Work to be completed: Report each line from the records where the string "other" turns up.
:: Material to process ::
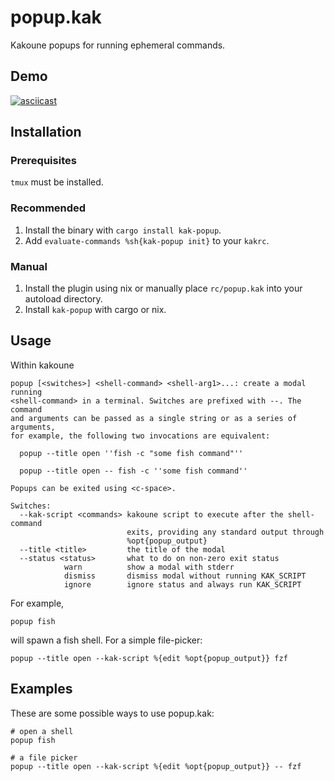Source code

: # popup.kak

Kakoune popups for running ephemeral commands.

## Demo
[![asciicast](https://asciinema.org/a/589470.svg)](https://asciinema.org/a/589470)

## Installation
### Prerequisites
`tmux` must be installed.

### Recommended
1. Install the binary with `cargo install kak-popup`.
2. Add `evaluate-commands %sh{kak-popup init}` to your `kakrc`.

### Manual
1. Install the plugin using nix or manually place `rc/popup.kak` into your autoload directory.
2. Install `kak-popup` with cargo or nix.

## Usage
Within kakoune
```
popup [<switches>] <shell-command> <shell-arg1>...: create a modal running
<shell-command> in a terminal. Switches are prefixed with --. The command
and arguments can be passed as a single string or as a series of arguments,
for example, the following two invocations are equivalent:

  popup --title open ''fish -c "some fish command"''

  popup --title open -- fish -c ''some fish command''

Popups can be exited using <c-space>.

Switches:
  --kak-script <commands> kakoune script to execute after the shell-command
                          exits, providing any standard output through
                          %opt{popup_output}
  --title <title>         the title of the modal
  --status <status>       what to do on non-zero exit status
            warn          show a modal with stderr
            dismiss       dismiss modal without running KAK_SCRIPT
            ignore        ignore status and always run KAK_SCRIPT
```

For example,
```
popup fish
```
will spawn a fish shell. For a simple file-picker:
```
popup --title open --kak-script %{edit %opt{popup_output}} fzf
```

## Examples
These are some possible ways to use popup.kak:

```kak
# open a shell
popup fish

# a file picker
popup --title open --kak-script %{edit %opt{popup_output}} -- fzf
```
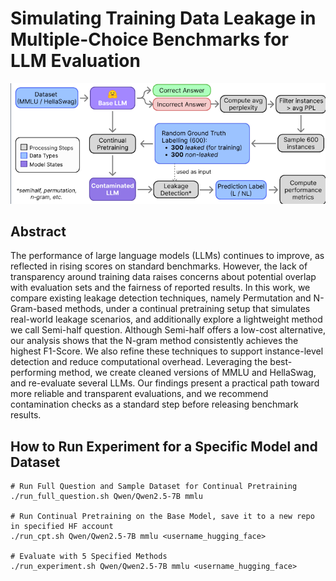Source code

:# Simulating Training Data Leakage in Multiple-Choice Benchmarks for LLM Evaluation

![experiment-flow](./img/experiment_img.png)

## Abstract
The performance of large language models (LLMs) continues to improve, as reflected in rising scores on standard benchmarks. However, the lack of transparency around training data raises concerns about potential overlap with evaluation sets and the fairness of reported results. In this work, we compare existing leakage detection techniques, namely Permutation and N-Gram-based methods, under a continual pretraining setup that simulates real-world leakage scenarios, and additionally explore a lightweight method we call Semi-half question. Although Semi-half offers a low-cost alternative, our analysis shows that the N-gram method consistently achieves the highest F1-Score. We also refine these techniques to support instance-level detection and reduce computational overhead. Leveraging the best-performing method, we create cleaned versions of MMLU and HellaSwag, and re-evaluate several LLMs. Our findings present a practical path toward more reliable and transparent evaluations, and we recommend contamination checks as a standard step before releasing benchmark results.

## How to Run Experiment for a Specific Model and Dataset
```
# Run Full Question and Sample Dataset for Continual Pretraining
./run_full_question.sh Qwen/Qwen2.5-7B mmlu

# Run Continual Pretraining on the Base Model, save it to a new repo in specified HF account
./run_cpt.sh Qwen/Qwen2.5-7B mmlu <username_hugging_face>

# Evaluate with 5 Specified Methods
./run_experiment.sh Qwen/Qwen2.5-7B mmlu <username_hugging_face>
```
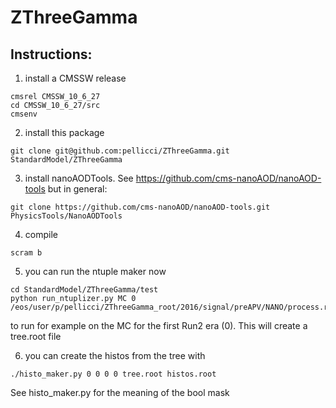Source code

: # ZThreeGamma

## Instructions:

1) install a CMSSW release

```
cmsrel CMSSW_10_6_27
cd CMSSW_10_6_27/src
cmsenv
```

2) install this package

```
git clone git@github.com:pellicci/ZThreeGamma.git StandardModel/ZThreeGamma
```

3) install nanoAODTools. See https://github.com/cms-nanoAOD/nanoAOD-tools but in general:

```
git clone https://github.com/cms-nanoAOD/nanoAOD-tools.git PhysicsTools/NanoAODTools
```

4) compile

```
scram b
```

5) you can run the ntuple maker now

```
cd StandardModel/ZThreeGamma/test
python run_ntuplizer.py MC 0 /eos/user/p/pellicci/ZThreeGamma_root/2016/signal/preAPV/NANO/process.root 
```
to run for example on the MC for the first Run2 era (0). This will create a tree.root file

6) you can create the histos from the tree with

```
./histo_maker.py 0 0 0 0 tree.root histos.root
```

See histo_maker.py for the meaning of the bool mask
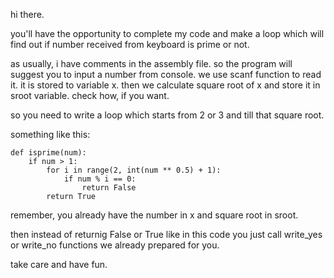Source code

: 
hi there.

you'll have the opportunity to complete my code and make a loop which will find out if number received from keyboard is prime or not.

as usually, i have comments in the assembly file.
so the program will suggest you to input a number from console.
we use scanf function to read it.
it is stored to variable x.
then we calculate square root of x and store it in sroot variable.
check how, if you want.

so you need to write a loop
which starts from 2 or 3 and till that square root.

something like this:
```
def isprime(num):
    if num > 1:
        for i in range(2, int(num ** 0.5) + 1):
            if num % i == 0:
                return False
        return True
```

remember, you already have the number in x and square root in sroot.

then instead of returnig False or True like in this code
you just call write_yes or write_no functions we already prepared for you.

take care and have fun.


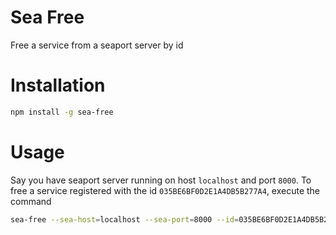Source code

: # Sea Free

Free a service from a seaport server by id

# Installation

```bash
npm install -g sea-free
```

# Usage

Say you have seaport server running on host `localhost` and port `8000`. To free a service registered with the id `035BE6BF0D2E1A4DB5B277A4`, execute the command

```bash
sea-free --sea-host=localhost --sea-port=8000 --id=035BE6BF0D2E1A4DB5B277A4
```
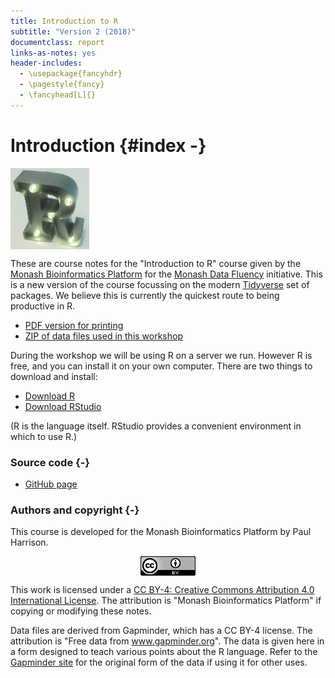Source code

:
 ```yaml
---
title: Introduction to R 
subtitle: "Version 2 (2018)"
documentclass: report
links-as-notes: yes
header-includes:
  - \usepackage{fancyhdr}
  - \pagestyle{fancy}
  - \fancyhead[L]{}  
---
```


# Introduction {#index -}



<img src="figures/R.jpg" width="25%" style="display: block; margin: auto auto auto 0;" />

These are course notes for the "Introduction to R" course given by the [Monash Bioinformatics Platform](https://www.monash.edu/researchinfrastructure/bioinformatics) for the [Monash Data Fluency](https://monashdatafluency.github.io/) initiative. This is a new version of the course focussing on the modern [Tidyverse](https://www.tidyverse.org/) set of packages. We believe this is currently the quickest route to being productive in R.

* [PDF version for printing](https://monashdatafluency.github.io/r-intro-2/r-intro-2.pdf)
* [ZIP of data files used in this workshop](https://monashdatafluency.github.io/r-intro-2/r-intro-2-files.zip)

During the workshop we will be using R on a server we run. However R is free, and you can install it on your own computer. There are two things to download and install:

* [Download R](https://cran.rstudio.com/)
* [Download RStudio](https://www.rstudio.com/products/rstudio/download/)

(R is the language itself. RStudio provides a convenient environment in which to use R.)


### Source code {-}

* [GitHub page](https://github.com/MonashDataFluency/r-intro-2)

### Authors and copyright {-}

This course is developed for the Monash Bioinformatics Platform by Paul Harrison.

<img src="figures/CC-BY.png" style="display: block; margin: auto;" />

This work is licensed under a [CC BY-4: Creative Commons Attribution 4.0 International License](http://creativecommons.org/licenses/by/4.0/). The attribution is "Monash Bioinformatics Platform" if copying or modifying these notes.

Data files are derived from Gapminder, which has a CC BY-4 license. The attribution is "Free data from www.gapminder.org". The data is given here in a form designed to teach various points about the R language. Refer to the [Gapminder site](https://www.gapminder.org) for the original form of the data if using it for other uses.
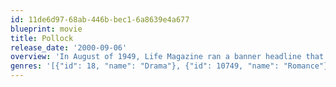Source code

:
 ```yaml
---
id: 11de6d97-68ab-446b-bec1-6a8639e4a677
blueprint: movie
title: Pollock
release_date: '2000-09-06'
overview: 'In August of 1949, Life Magazine ran a banner headline that begged the question: "Jackson Pollock: Is he the greatest living painter in the United States?" The film is a look back into the life of an extraordinary man, a man who has fittingly been called "an artist dedicated to concealment, a celebrity who nobody knew." As he struggled with self-doubt, engaging in a lonely tug-of-war between needing to express himself and wanting to shut the world out, Pollock began a downward spiral.'
genres: '[{"id": 18, "name": "Drama"}, {"id": 10749, "name": "Romance"}]'
---
```

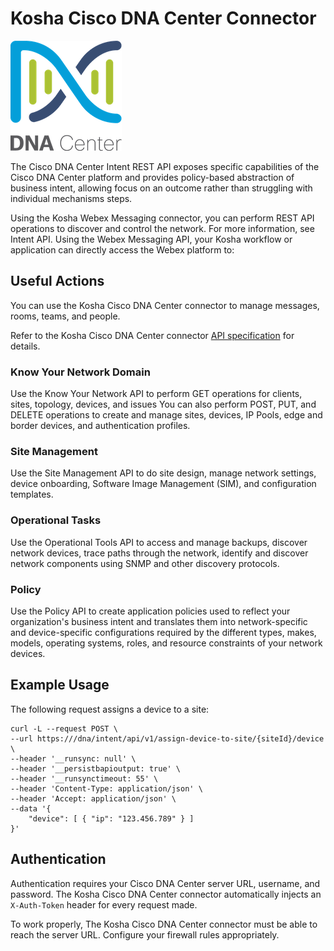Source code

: # Kosha Cisco DNA Center Connector

![dna-center](images/dna-center.png)

The Cisco DNA Center Intent REST API exposes specific capabilities of the Cisco DNA Center platform and provides policy-based abstraction of business intent, allowing focus on an outcome rather than struggling with individual mechanisms steps.

Using the Kosha Webex Messaging connector, you can perform REST API operations to discover and control the network. For more information, see Intent API. Using the Webex Messaging API, your Kosha workflow or application can directly access the Webex platform to:

## Useful Actions

You can use the Kosha Cisco DNA Center connector to manage messages, rooms, teams, and people.  

Refer to the Kosha Cisco DNA Center connector [API specification](openapi.json) for details.

### Know Your Network Domain

Use the Know Your Network API to perform GET operations for clients, sites, topology, devices, and issues You can also perform POST, PUT, and DELETE operations to create and manage sites, devices, IP Pools, edge and border devices, and authentication profiles.

### Site Management

Use the Site Management API to do site design, manage network settings, device onboarding, Software Image Management (SIM), and configuration templates.

### Operational Tasks

Use the Operational Tools API to access and manage backups, discover network devices, trace paths through the network, identify and discover network components using SNMP and other discovery protocols.

### Policy

Use the Policy API to create application policies used to reflect your organization's business intent and translates them into network-specific and device-specific configurations required by the different types, makes, models, operating systems, roles, and resource constraints of your network devices.

## Example Usage

The following request assigns a device to a site:

```
curl -L --request POST \
--url https:///dna/intent/api/v1/assign-device-to-site/{siteId}/device \
--header '__runsync: null' \
--header '__persistbapioutput: true' \
--header '__runsynctimeout: 55' \
--header 'Content-Type: application/json' \
--header 'Accept: application/json' \
--data '{
    "device": [ { "ip": "123.456.789" } ]
}'
```

## Authentication

Authentication requires your Cisco DNA Center server URL, username, and password. The Kosha Cisco DNA Center connector automatically injects an `X-Auth-Token` header for every request made.

To work properly, The Kosha Cisco DNA Center connector must be able to reach the server URL. Configure your firewall rules appropriately.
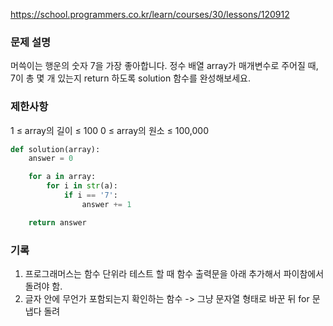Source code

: https://school.programmers.co.kr/learn/courses/30/lessons/120912

### 문제 설명
머쓱이는 행운의 숫자 7을 가장 좋아합니다. 정수 배열 array가 매개변수로 주어질 때, 7이 총 몇 개 있는지 return 하도록 solution 함수를 완성해보세요.

### 제한사항
1 ≤ array의 길이 ≤ 100
0 ≤ array의 원소 ≤ 100,000

```python
def solution(array):
    answer = 0

    for a in array:
        for i in str(a):
            if i == '7':
                answer += 1

    return answer

```

### 기록
1. 프로그래머스는 함수 단위라 테스트 할 때 함수 출력문을 아래 추가해서 파이참에서 돌려야 함.
2. 글자 안에 무언가 포함되는지 확인하는 함수 -> 그냥 문자열 형태로 바꾼 뒤 for 문 냅다 돌려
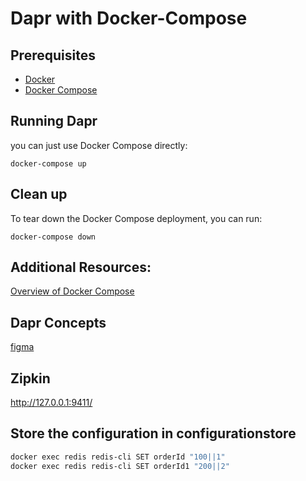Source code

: # Dapr with Docker-Compose

## Prerequisites
- [Docker](https://docs.docker.com/)
- [Docker Compose](https://docs.docker.com/compose/install/)

## Running Dapr

you can just use Docker Compose directly:
```
docker-compose up
```

## Clean up

To tear down the Docker Compose deployment, you can run:
```
docker-compose down
```

## Additional Resources:

[Overview of Docker Compose](https://docs.docker.com/compose/)

## Dapr Concepts
[figma](https://www.figma.com/file/9JkczP2Qo5ReE8fgsuFfdi/Dapr-Concept?node-id=0%3A1)

## Zipkin
http://127.0.0.1:9411/

## Store the configuration in configurationstore

```bash
docker exec redis redis-cli SET orderId "100||1"
docker exec redis redis-cli SET orderId1 "200||2"
```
:::
Result:
Data files are derived from Gapminder, which has a CC BY-4 license. The attribution is "Free data from www.gapminder.org". The data is given here in a form designed to teach various points about the R language. Refer to the [Gapminder site](https://www.gapminder.org) for the original form of the data if using it for other uses.
Use the Operational Tools API to access and manage backups, discover network devices, trace paths through the network, identify and discover network components using SNMP and other discovery protocols.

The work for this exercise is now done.